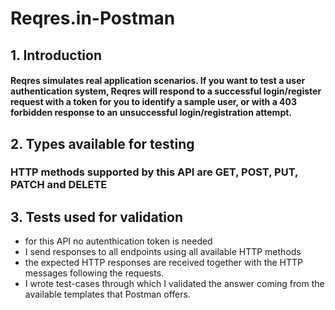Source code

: # Reqres.in-Postman

## 1. Introduction
#### Reqres simulates real application scenarios. If you want to test a user authentication system, Reqres will respond to a successful login/register request with a token for you to identify a sample user, or with a 403 forbidden response to an unsuccessful login/registration attempt.

## 2. Types available for testing
### HTTP methods supported by this API are GET, POST, PUT, PATCH and DELETE 

## 3. Tests used for validation
- for this API no autenthication token is needed
- I send responses to all endpoints using all available HTTP methods
- the expected HTTP responses are received together with the HTTP messages following the requests.
- I wrote test-cases through which I validated the answer coming from the available templates that Postman offers.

----

:: Your instructions ::
From the material above, reproduce everything verbatim except the pictures.

:: Response area ::
Source code

: # Reqres.in-Postman

## 1. Introduction
#### Reqres simulates real application scenarios. If you want to test a user authentication system, Reqres will respond to a successful login/register request with a token for you to identify a sample user, or with a 403 forbidden response to an unsuccessful login/registration attempt.

## 2. Types available for testing
### HTTP methods supported by this API are GET, POST, PUT, PATCH and DELETE 

## 3. Tests used for validation
- for this API no autenthication token is needed
- I send responses to all endpoints using all available HTTP methods
- the expected HTTP responses are received together with the HTTP messages following the requests.
- I wrote test-cases through which I validated the answer coming from the available templates that Postman offers.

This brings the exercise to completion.